Sans s'appesantir sur le désespoir métaphysique exprimé dans cette citation, on peut dire une chose: il y a une critique moderne de la linéarité. Pas forcément de la linéarité sur le plan de simples phrases ou passages, mais sur le plan d'un texte plus important composé de nombreuses parties reconnaissables entre elles et qui en raison de son moyen de présentation est condamné à être perçu du début à la fin.
L'hypertexte est un moyen de présentation non-linéaire pour la présentation de ce genre de textes.
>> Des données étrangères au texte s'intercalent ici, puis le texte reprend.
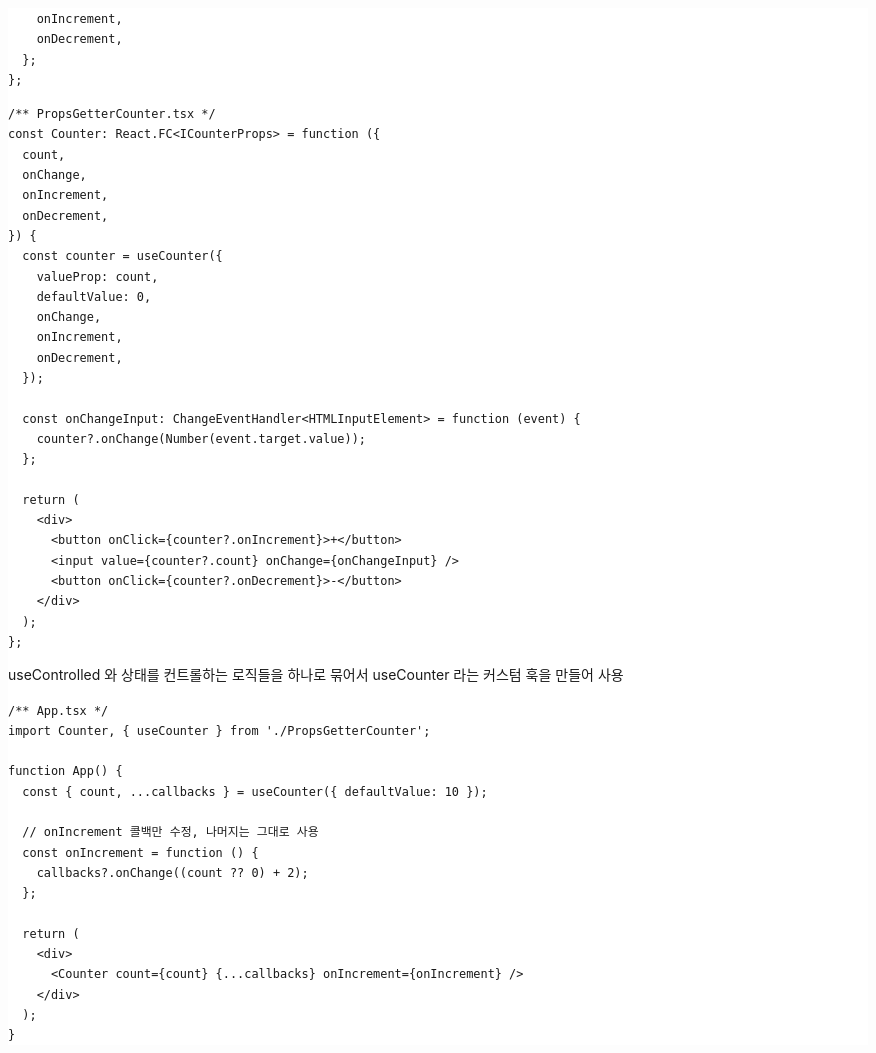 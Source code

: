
 ```tsx
    onIncrement,
    onDecrement,
  };
};
```

```tsx
/** PropsGetterCounter.tsx */
const Counter: React.FC<ICounterProps> = function ({
  count,
  onChange,
  onIncrement,
  onDecrement,
}) {
  const counter = useCounter({
    valueProp: count,
    defaultValue: 0,
    onChange,
    onIncrement,
    onDecrement,
  });

  const onChangeInput: ChangeEventHandler<HTMLInputElement> = function (event) {
    counter?.onChange(Number(event.target.value));
  };

  return (
    <div>
      <button onClick={counter?.onIncrement}>+</button>
      <input value={counter?.count} onChange={onChangeInput} />
      <button onClick={counter?.onDecrement}>-</button>
    </div>
  );
};
```

useControlled 와 상태를 컨트롤하는 로직들을 하나로 묶어서 useCounter 라는 커스텀 훅을 만들어 사용

```tsx
/** App.tsx */
import Counter, { useCounter } from './PropsGetterCounter';

function App() {
  const { count, ...callbacks } = useCounter({ defaultValue: 10 });

  // onIncrement 콜백만 수정, 나머지는 그대로 사용
  const onIncrement = function () {
    callbacks?.onChange((count ?? 0) + 2);
  };

  return (
    <div>
      <Counter count={count} {...callbacks} onIncrement={onIncrement} />
    </div>
  );
}
```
Au lieu du ver composé de lettres entrent en scène des unités de texte reliées entre elles. Par le soutien des ordinateurs, la dépendance du texte purement linéaire se réduit. En poussant ces réflexions plus loin, cela a suscité l'espoir que l'on puisse mieux qu'auparavant adapter la rédaction et la lecture à la pensée et à la compréhension humaine.
L'hypertexte n'est rien d'autre que du texte. L'hypertexte est du texte comme il l'était avant, mais ça n'est plus ce texte qui suggérait au lecteur par sa seule apparence, qu'il est obligé de lire du début à la fin. L'information, le divertissement etc. sont aussi transmis par l'hypertexte. Parmi les médias, la tendance s'oriente vers des médias visuellement plus accrocheurs par exemple des images, des vidéos et des mondes simulés et animés. Le prolongement logique du développement de l'hypertexte est pour cette raison l' "hypermédia". L'hypermédia est pourtant autre chose que le "multimédia" qui est sur toutes les lèvres. Le "multimédia" ne signifie rien d'autre que: "plusieurs médias en même temps". L'"hypermédia" signifie quant à lui: "plusieurs médias organisés de la façon que l'on connaît dans l'hypertexte". Le préfixe "Hyper-" signifie ici une certaine façon d'organiser. Cette manière d'organiser se distingue par la fragmentation en unités distinctes d'un côté et par une relation intelligente de ces unités entre elles de l'autre côté.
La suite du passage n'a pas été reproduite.